_YOUR ASSIGNMENT_:
Reproduce the material that follows, please, but only from its first line to the line containing "- create the rotary object", inclusive.

--- RECORDS FOR PROCESSING Enclosed Below ---

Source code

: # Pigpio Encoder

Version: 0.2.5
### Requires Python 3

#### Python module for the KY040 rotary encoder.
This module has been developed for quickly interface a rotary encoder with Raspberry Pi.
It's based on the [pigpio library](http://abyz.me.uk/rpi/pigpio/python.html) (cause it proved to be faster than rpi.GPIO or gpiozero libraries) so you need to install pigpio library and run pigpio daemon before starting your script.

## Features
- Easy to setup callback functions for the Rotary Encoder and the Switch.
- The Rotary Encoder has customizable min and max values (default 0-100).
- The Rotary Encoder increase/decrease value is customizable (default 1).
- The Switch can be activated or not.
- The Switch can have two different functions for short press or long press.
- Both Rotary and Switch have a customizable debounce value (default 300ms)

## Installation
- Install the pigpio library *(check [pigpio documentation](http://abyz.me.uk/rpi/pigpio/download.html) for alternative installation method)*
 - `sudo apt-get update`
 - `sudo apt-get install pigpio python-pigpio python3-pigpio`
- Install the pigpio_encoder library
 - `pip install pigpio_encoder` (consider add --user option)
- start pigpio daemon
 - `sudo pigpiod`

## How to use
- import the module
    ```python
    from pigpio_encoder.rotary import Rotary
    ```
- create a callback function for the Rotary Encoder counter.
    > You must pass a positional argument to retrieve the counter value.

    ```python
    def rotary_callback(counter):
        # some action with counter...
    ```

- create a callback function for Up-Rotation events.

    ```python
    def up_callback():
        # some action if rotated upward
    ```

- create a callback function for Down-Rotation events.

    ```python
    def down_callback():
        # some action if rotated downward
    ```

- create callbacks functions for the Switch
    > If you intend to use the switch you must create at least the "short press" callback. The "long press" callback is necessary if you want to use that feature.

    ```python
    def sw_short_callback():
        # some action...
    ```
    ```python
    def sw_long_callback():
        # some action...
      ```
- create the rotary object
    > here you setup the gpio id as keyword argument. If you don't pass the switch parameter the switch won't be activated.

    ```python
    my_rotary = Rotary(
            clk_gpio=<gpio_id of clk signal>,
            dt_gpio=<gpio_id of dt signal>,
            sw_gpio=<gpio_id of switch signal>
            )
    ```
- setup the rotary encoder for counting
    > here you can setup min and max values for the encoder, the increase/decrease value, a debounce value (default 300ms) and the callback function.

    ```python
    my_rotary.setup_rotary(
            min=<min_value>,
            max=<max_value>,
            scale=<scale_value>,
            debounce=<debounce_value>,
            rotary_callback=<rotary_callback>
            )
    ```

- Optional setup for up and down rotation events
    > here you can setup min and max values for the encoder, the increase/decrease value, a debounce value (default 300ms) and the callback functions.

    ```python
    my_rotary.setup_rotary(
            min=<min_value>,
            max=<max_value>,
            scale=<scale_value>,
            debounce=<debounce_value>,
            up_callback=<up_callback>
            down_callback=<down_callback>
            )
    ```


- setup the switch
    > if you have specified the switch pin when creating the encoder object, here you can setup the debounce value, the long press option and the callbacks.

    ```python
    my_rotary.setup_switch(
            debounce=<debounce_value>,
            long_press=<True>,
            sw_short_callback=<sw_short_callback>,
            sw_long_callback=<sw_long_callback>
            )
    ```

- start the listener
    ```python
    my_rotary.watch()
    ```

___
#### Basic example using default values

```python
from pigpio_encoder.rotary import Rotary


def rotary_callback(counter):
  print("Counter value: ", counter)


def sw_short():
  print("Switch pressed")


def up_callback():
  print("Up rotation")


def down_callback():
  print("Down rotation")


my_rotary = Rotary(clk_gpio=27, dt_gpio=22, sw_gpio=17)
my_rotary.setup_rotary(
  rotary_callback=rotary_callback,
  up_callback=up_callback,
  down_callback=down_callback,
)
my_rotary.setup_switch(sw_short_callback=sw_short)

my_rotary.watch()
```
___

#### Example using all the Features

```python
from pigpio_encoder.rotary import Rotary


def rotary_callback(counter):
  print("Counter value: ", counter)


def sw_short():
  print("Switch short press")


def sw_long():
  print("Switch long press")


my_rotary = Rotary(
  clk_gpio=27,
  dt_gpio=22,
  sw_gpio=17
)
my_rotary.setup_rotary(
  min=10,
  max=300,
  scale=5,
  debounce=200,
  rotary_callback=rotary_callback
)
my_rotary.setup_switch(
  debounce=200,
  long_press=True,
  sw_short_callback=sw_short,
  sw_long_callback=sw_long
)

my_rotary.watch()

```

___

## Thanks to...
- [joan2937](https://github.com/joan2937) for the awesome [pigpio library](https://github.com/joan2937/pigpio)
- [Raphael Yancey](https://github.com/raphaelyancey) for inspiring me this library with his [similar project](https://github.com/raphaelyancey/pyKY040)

--- End of Enclosed RECORDS FOR PROCESSING ---

_COMPLETED TASK_:
Source code

: # Pigpio Encoder

Version: 0.2.5
### Requires Python 3

#### Python module for the KY040 rotary encoder.
This module has been developed for quickly interface a rotary encoder with Raspberry Pi.
It's based on the [pigpio library](http://abyz.me.uk/rpi/pigpio/python.html) (cause it proved to be faster than rpi.GPIO or gpiozero libraries) so you need to install pigpio library and run pigpio daemon before starting your script.

## Features
- Easy to setup callback functions for the Rotary Encoder and the Switch.
- The Rotary Encoder has customizable min and max values (default 0-100).
- The Rotary Encoder increase/decrease value is customizable (default 1).
- The Switch can be activated or not.
- The Switch can have two different functions for short press or long press.
- Both Rotary and Switch have a customizable debounce value (default 300ms)

## Installation
- Install the pigpio library *(check [pigpio documentation](http://abyz.me.uk/rpi/pigpio/download.html) for alternative installation method)*
 - `sudo apt-get update`
 - `sudo apt-get install pigpio python-pigpio python3-pigpio`
- Install the pigpio_encoder library
 - `pip install pigpio_encoder` (consider add --user option)
- start pigpio daemon
 - `sudo pigpiod`

## How to use
- import the module
    ```python
    from pigpio_encoder.rotary import Rotary
    ```
- create a callback function for the Rotary Encoder counter.
    > You must pass a positional argument to retrieve the counter value.

    ```python
    def rotary_callback(counter):
        # some action with counter...
    ```

- create a callback function for Up-Rotation events.

    ```python
    def up_callback():
        # some action if rotated upward
    ```

- create a callback function for Down-Rotation events.

    ```python
    def down_callback():
        # some action if rotated downward
    ```

- create callbacks functions for the Switch
    > If you intend to use the switch you must create at least the "short press" callback. The "long press" callback is necessary if you want to use that feature.

    ```python
    def sw_short_callback():
        # some action...
    ```
    ```python
    def sw_long_callback():
        # some action...
      ```
- create the rotary object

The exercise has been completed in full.